O tamanho dessas concessões não está anunciado nem mesmo como especulação. Se forem de fato importantes, talvez façam Trump suspender a duplicação (para 25%) das tarifas aplicadas à praticamente metade das exportações chinesas, medida prevista para janeiro.

Os presidentes da China, Xi Jinping, e dos EUA, Donald Trump, durante encontro em Pequim - Andrew Harnik - 9.nov.2017/AP

As concessões —dependendo, claro, da dimensão delas— podem de fato atrasar o impulso da China para equiparar-se aos Estados Unidos, mas não o eliminarão.

Segundo o mais respeitado conselheiro econômico de Xi Jinping, Shi Yinhong, o líder chinês não tem a menor disposição para comprometer-se com mudanças estruturais que afetem esse modelo de capitalismo de Estado, no qual empresas estatais dominam setores considerados estratégicos e descolam crédito fácil de bancos também estatais.

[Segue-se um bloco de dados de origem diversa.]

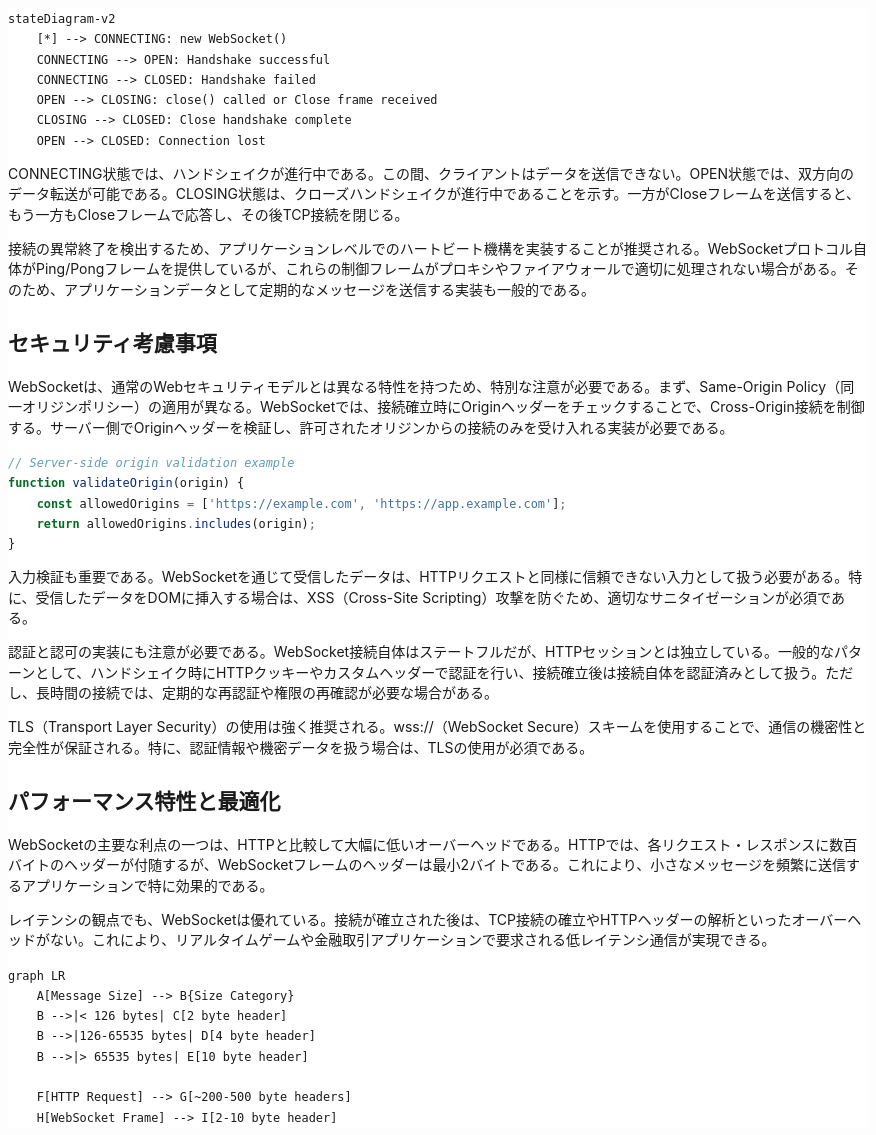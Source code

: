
 ```mermaid
stateDiagram-v2
    [*] --> CONNECTING: new WebSocket()
    CONNECTING --> OPEN: Handshake successful
    CONNECTING --> CLOSED: Handshake failed
    OPEN --> CLOSING: close() called or Close frame received
    CLOSING --> CLOSED: Close handshake complete
    OPEN --> CLOSED: Connection lost
```

CONNECTING状態では、ハンドシェイクが進行中である。この間、クライアントはデータを送信できない。OPEN状態では、双方向のデータ転送が可能である。CLOSING状態は、クローズハンドシェイクが進行中であることを示す。一方がCloseフレームを送信すると、もう一方もCloseフレームで応答し、その後TCP接続を閉じる。

接続の異常終了を検出するため、アプリケーションレベルでのハートビート機構を実装することが推奨される。WebSocketプロトコル自体がPing/Pongフレームを提供しているが、これらの制御フレームがプロキシやファイアウォールで適切に処理されない場合がある。そのため、アプリケーションデータとして定期的なメッセージを送信する実装も一般的である。

## セキュリティ考慮事項

WebSocketは、通常のWebセキュリティモデルとは異なる特性を持つため、特別な注意が必要である。まず、Same-Origin Policy（同一オリジンポリシー）の適用が異なる。WebSocketでは、接続確立時にOriginヘッダーをチェックすることで、Cross-Origin接続を制御する。サーバー側でOriginヘッダーを検証し、許可されたオリジンからの接続のみを受け入れる実装が必要である。

```javascript
// Server-side origin validation example
function validateOrigin(origin) {
    const allowedOrigins = ['https://example.com', 'https://app.example.com'];
    return allowedOrigins.includes(origin);
}
```

入力検証も重要である。WebSocketを通じて受信したデータは、HTTPリクエストと同様に信頼できない入力として扱う必要がある。特に、受信したデータをDOMに挿入する場合は、XSS（Cross-Site Scripting）攻撃を防ぐため、適切なサニタイゼーションが必須である。

認証と認可の実装にも注意が必要である。WebSocket接続自体はステートフルだが、HTTPセッションとは独立している。一般的なパターンとして、ハンドシェイク時にHTTPクッキーやカスタムヘッダーで認証を行い、接続確立後は接続自体を認証済みとして扱う。ただし、長時間の接続では、定期的な再認証や権限の再確認が必要な場合がある。

TLS（Transport Layer Security）の使用は強く推奨される。wss://（WebSocket Secure）スキームを使用することで、通信の機密性と完全性が保証される。特に、認証情報や機密データを扱う場合は、TLSの使用が必須である。

## パフォーマンス特性と最適化

WebSocketの主要な利点の一つは、HTTPと比較して大幅に低いオーバーヘッドである。HTTPでは、各リクエスト・レスポンスに数百バイトのヘッダーが付随するが、WebSocketフレームのヘッダーは最小2バイトである。これにより、小さなメッセージを頻繁に送信するアプリケーションで特に効果的である。

レイテンシの観点でも、WebSocketは優れている。接続が確立された後は、TCP接続の確立やHTTPヘッダーの解析といったオーバーヘッドがない。これにより、リアルタイムゲームや金融取引アプリケーションで要求される低レイテンシ通信が実現できる。

```mermaid
graph LR
    A[Message Size] --> B{Size Category}
    B -->|< 126 bytes| C[2 byte header]
    B -->|126-65535 bytes| D[4 byte header]
    B -->|> 65535 bytes| E[10 byte header]
    
    F[HTTP Request] --> G[~200-500 byte headers]
    H[WebSocket Frame] --> I[2-10 byte header]
```


[^1]: RFC 6455: The WebSocket Protocol, I. Fette, A. Melnikov, December 2011, https://tools.ietf.org/html/rfc6455
[^2]: RFC 7692: Compression Extensions for WebSocket, T. Yoshino, December 2015, https://tools.ietf.org/html/rfc7692
[^3]: The C10K problem, Dan Kegel, http://www.kegel.com/c10k.html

O lado americano chega para a batalha de Buenos Aires duvidando até de concessões que não chegam a ferir gravemente o modelo.

Documento bem recente do USTr —uma espécie de Ministério do Comércio Exterior dos Estados Unidos— afirma: “A China não alterou fundamentalmente seus atos, políticas e práticas relativas à transferência de tecnologia, propriedade intelectual e inovação. Na verdade, parece ter adotado ações adicionais não razoáveis em meses recentes”.

Entende-se, por isso, que Larry Kudlow, diretor do Conselho Nacional Econômico dos EUA, diga que cabe a Xi “vir com novas ideias para romper o impasse” durante o G20 de Buenos Aires.

Até esta quinta-feira (29), o impasse continuava rigorosamente do mesmo tamanho no complexo de Costa Salguero, em que se reúnem os negociadores do grupo.

Resta ver se seus chefes, no jantar deste sábado, conseguem um cessar-fogo, de modo a permitir que a guerra continue de maneira mais subreptícia e seus tiros não alcancem os demais parceiros.